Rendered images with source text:
● ● ●

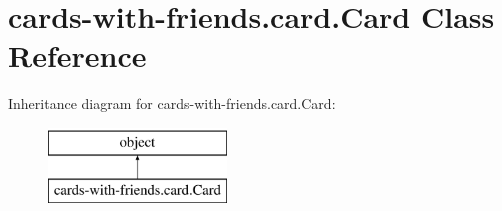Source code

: \hypertarget{classcards-with-friends_1_1card_1_1_card}{\section{cards-\/with-\/friends.card.\-Card Class Reference}
\label{classcards-with-friends_1_1card_1_1_card}
}
Inheritance diagram for cards-\/with-\/friends.card.\-Card\-:\begin{figure}[H]
\begin{center}
\leavevmode
\includegraphics[height=2.000000cm]{classcards-with-friends_1_1card_1_1_card}
\end{center}
\end{figure}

● ● ●

The problem | How many lines in the records contain the word "classcards"? Reply with that number only.

Result of the exercise | 3